In a surprise twist, the attack occurred not in Central America but near Bocek's home in Washington State. Unfortunately for Bocek -- and A.I. -- police officials who investigated the alleged attack said the evidence did not support Bocek's account. The case is no longer under investigation.
"I think it was staged"
"'I think it was staged,' said Detective Randy Pieper of the Clallam County Sheriff's Office, according to the Times. "'I'm positive,'" he added.
"Officials at Amnesty International U.S.A., the American branch of the organization that put out the alert, said this weekend that they had no reason to doubt Ms. Bocek's credibility or her account," according to Gonzalez's story. "'Amnesty International takes every report on alleged human rights abuses extremely seriously,'" the Times quotes Charles Brown, a deputy executive director at Amnesty U.S.A. "'When one of our own people receives threats, we are going to take that particularly seriously.'"
Bocek is standing by her account. "No, I am not making this up," she told the Times. "Why would anybody make it up? I am not looking for publicity."
Bocek complained in the past about more than a dozen alleged threats she received in Guatemala and the U.S. during the past 12 months. "A chronology compiled by Amnesty shows that the reported threats against Ms. Bocek began in May of last year, about a week after she wrote an opinion piece for the Baltimore Sun," Gonzales writes. The article focused on the trial of Guatemalan military officers for the murder of a Bishop Juan Gerardi, a vocal advocate of human rights.
The threats on Bocek, according to her own account, included an attempted abduction by gunmen at the Camino Real hotel in Guatemala City on June 11. Manuel Ríos, the manager of the hotel, declined to provide details about the incident to the Times, other than easily the most salient of points: "Everything points to her having done a self-kidnapping." Since that aborted "kidnapping," Bocek reported receiving calls and finding threatening notes and "a strange knife" in her Washington home.
Now, anyone who has watched "Law and Order" knows that law-enforcement agencies can with little difficulty obtain any person's "local usage details," or LUDs. Bocek's LUDs would show whether or not she received the telephone threats she has discussed -- or at least whether she received any phone calls on the days in question. We're not surprised the police haven't raised this issue publicly, but we suspect it may be a primary factor behind their lack of interest in pursuing the case.
Despite the perceived threat to her person, Bocet returned to Guatemala on March 7 to give a statement about the alleged attempted kidnapping at the Camino Real.
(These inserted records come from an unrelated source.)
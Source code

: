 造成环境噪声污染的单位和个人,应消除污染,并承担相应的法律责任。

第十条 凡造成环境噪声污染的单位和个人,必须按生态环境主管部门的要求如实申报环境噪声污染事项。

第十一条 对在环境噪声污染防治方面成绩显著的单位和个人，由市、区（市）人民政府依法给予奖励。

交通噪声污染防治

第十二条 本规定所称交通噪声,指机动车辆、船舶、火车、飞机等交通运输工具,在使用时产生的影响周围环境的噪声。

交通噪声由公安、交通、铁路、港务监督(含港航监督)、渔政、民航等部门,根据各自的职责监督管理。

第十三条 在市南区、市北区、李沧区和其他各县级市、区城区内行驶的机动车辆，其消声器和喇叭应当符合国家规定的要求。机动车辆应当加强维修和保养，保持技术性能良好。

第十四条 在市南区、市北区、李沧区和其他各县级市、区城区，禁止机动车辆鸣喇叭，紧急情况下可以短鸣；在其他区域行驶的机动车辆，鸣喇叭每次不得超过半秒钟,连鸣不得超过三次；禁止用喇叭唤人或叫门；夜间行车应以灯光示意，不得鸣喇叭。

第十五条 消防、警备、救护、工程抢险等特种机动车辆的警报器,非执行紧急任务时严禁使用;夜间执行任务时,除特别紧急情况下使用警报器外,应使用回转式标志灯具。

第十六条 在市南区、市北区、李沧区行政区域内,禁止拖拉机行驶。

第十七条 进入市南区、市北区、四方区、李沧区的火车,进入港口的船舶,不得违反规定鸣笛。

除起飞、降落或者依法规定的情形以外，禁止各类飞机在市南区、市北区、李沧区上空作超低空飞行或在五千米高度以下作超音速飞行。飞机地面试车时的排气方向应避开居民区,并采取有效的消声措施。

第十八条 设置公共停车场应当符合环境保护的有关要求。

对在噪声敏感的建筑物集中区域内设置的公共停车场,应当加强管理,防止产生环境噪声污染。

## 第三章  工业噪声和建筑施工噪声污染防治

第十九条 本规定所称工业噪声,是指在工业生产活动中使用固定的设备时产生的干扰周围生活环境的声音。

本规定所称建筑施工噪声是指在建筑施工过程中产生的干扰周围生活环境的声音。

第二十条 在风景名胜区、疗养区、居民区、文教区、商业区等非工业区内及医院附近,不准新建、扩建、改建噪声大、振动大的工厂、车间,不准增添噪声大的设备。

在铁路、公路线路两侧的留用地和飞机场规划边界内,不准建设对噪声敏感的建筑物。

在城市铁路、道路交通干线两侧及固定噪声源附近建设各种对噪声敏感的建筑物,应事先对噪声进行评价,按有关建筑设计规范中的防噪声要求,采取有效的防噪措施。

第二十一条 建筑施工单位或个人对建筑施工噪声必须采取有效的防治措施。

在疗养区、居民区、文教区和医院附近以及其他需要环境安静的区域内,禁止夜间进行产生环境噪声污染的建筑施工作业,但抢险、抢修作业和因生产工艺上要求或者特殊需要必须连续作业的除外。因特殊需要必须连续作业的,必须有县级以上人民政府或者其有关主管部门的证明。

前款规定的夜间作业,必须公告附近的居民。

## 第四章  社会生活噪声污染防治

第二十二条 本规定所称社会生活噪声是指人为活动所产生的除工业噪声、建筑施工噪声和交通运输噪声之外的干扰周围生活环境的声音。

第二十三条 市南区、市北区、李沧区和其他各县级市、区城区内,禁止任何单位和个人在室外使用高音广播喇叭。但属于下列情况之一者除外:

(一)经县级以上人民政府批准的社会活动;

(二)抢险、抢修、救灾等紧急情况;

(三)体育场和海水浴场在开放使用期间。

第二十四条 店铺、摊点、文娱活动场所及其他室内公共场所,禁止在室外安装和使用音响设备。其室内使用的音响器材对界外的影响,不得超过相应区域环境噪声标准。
The attack that sparked A.I.'s "Urgent Action Bulletin" occurred shortly thereafter.
Bocek's Account of the Attempted Abduction
Shortly after returning to the U.S., Bocek claims she pulled off the road to check a noisy tire as she was driving home from work. While examining the tire, Bocek said she was approached by another vehicle from which two men emerged.
Bocek's account deserves to be quoted at length:
"The first thing they said was 'If you go to Guate-mala you will not return,' she said, adding that the two men spoke Spanish with the accents of Guatemalan natives.
Bocek maintains the sheriff's office never told her of their doubts about her account. "'If he had all these doubts about me, why didn't he just ask me? All I can do is say what happened. I can't force anybody to believe it,'" Bocek told the Times.
Bocek plans to cooperate with Guatemalan authorities but says she won't travel to that country. She added that the experience enhanced her appreciation faced by human-rights workers there. "Now that it has happened to me," she said, "I know what they are going through all the more," she told the Times.
What are we to make of this? It could be the absolute truth or it could be an embellished or dramatized truth. Or, perhaps it is an outright fabrication. If so, one wonders what Bocek's motives might be: sympathy for herself, a desperate search for attention, self-victimization, or hopes for greater attention to the unrest in Guatemala and her role in documenting that violence.
As of this morning, there were no comment about the threats or the FBI's case at Amnesty International web site.